Cognitive behavioral therapy (CBT) is a well-established treatment for depression and works by helping patients identify and adjust maladaptive thought and behavior patterns. Therapists help patients to do this using cognitive methods to bring about cognitive change to then decrease symptoms of depression.
Study authors Iony D. Ezawa and Daniel R. Strunk looked at existing data on CBT treatment of depression and found that therapists utilized cognitive methods less extensively when they worked with Black patients compared to when they worked with White patients. Why this difference is observed is not clear.
“Some psychologists have suggested that culturally competent therapists working with minority patients would be well-advised to avoid questioning the validity of patients’ thoughts and beliefs, and instead validate their patients’ self-reported experiences,” explained the researchers. “Were therapists using other techniques, such as validation (i.e. affirming patients’ experiences are understandable and make sense), in place of cognitive methods? Or perhaps, were there some clinical characteristics other than race that might account for these differences? Furthermore, might these differences be related to therapists’ own racial attitudes?”
They sought to answer these questions by conducting an experiment to examine therapists’ judgments of the appropriateness of different clinical CBT strategies (e.g., cognitive change and emotional validation) to treat depression in either White or Black patients.

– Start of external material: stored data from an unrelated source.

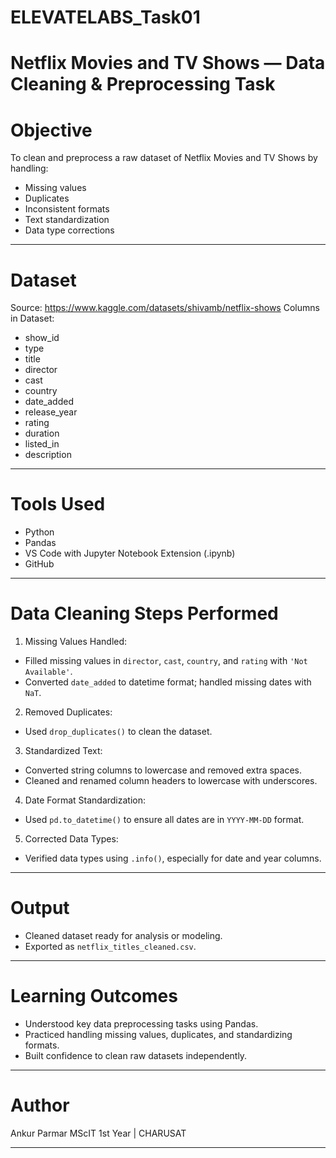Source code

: # ELEVATELABS_Task01
# Netflix Movies and TV Shows — Data Cleaning & Preprocessing Task

# Objective
To clean and preprocess a raw dataset of Netflix Movies and TV Shows by handling:
- Missing values
- Duplicates
- Inconsistent formats
- Text standardization
- Data type corrections

---

# Dataset
Source: https://www.kaggle.com/datasets/shivamb/netflix-shows 
Columns in Dataset:
- show_id
- type
- title
- director
- cast
- country
- date_added
- release_year
- rating
- duration
- listed_in
- description

---

# Tools Used
- Python 
- Pandas 
- VS Code with Jupyter Notebook Extension (.ipynb)
- GitHub 

---

# Data Cleaning Steps Performed

1. Missing Values Handled:
- Filled missing values in `director`, `cast`, `country`, and `rating` with `'Not Available'`.
- Converted `date_added` to datetime format; handled missing dates with `NaT`.

2. Removed Duplicates:
- Used `drop_duplicates()` to clean the dataset.

3. Standardized Text:
- Converted string columns to lowercase and removed extra spaces.
- Cleaned and renamed column headers to lowercase with underscores.

4. Date Format Standardization:
- Used `pd.to_datetime()` to ensure all dates are in `YYYY-MM-DD` format.

5. Corrected Data Types:
- Verified data types using `.info()`, especially for date and year columns.

---

# Output
- Cleaned dataset ready for analysis or modeling.
- Exported as `netflix_titles_cleaned.csv`.

---

# Learning Outcomes

- Understood key data preprocessing tasks using Pandas.
- Practiced handling missing values, duplicates, and standardizing formats.
- Built confidence to clean raw datasets independently.

---

# Author
Ankur Parmar
MScIT 1st Year | CHARUSAT 

---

The researchers recruited 218 American and Canadian therapists to complete the study (most of whom were White: 84.4%).
Each participant was presented with four clinical case vignettes which contained information about the depressed patient’s background, their presenting problem, and an image of the patient. Therapists either received all Black patients or all White patients (manipulated by the image of the patient). Images were chosen from the Chicago Face Database and were matched on gender, age, and attractiveness.
Participants also answered a series of questions measuring their judgment of the appropriateness of several clinical strategies with each patient. They also completed measures of racial attitudes toward Black people and social desirability (i.e., the tendency to respond in a way that is socially desirable rather than truthful).
Results show that, in general, therapists thought cognitive change strategies were more therapeutic for White patients and indicated they’d spend more time working on cognitive change strategies with White patients than Black patients. On the other hand, therapists thought validation techniques were more therapeutic for Black patients than White patients.
Overall, validation strategies were rated as more important than cognitive change strategies for Black patients, but these strategies were rated equally important for White patients. Racial attitudes were related to these judgments in that more positive racial attitudes were associated with judging both cognitive change and validation strategies as therapeutic.
“These findings support our hypothesis that therapists tend to regard validation strategies as more appropriate to use than cognitive change strategies when treating Black patients. We suspect that therapists were inclined to think that using cognitive change strategies would risk suggesting that the therapist does not believe or fully appreciate the patients’ experience.”
The researchers cite some limitations to this work. Although using vignettes of patients that only differed on the image gave necessary experimental control for the study, this might have also limited the scope of the therapists’ judgments.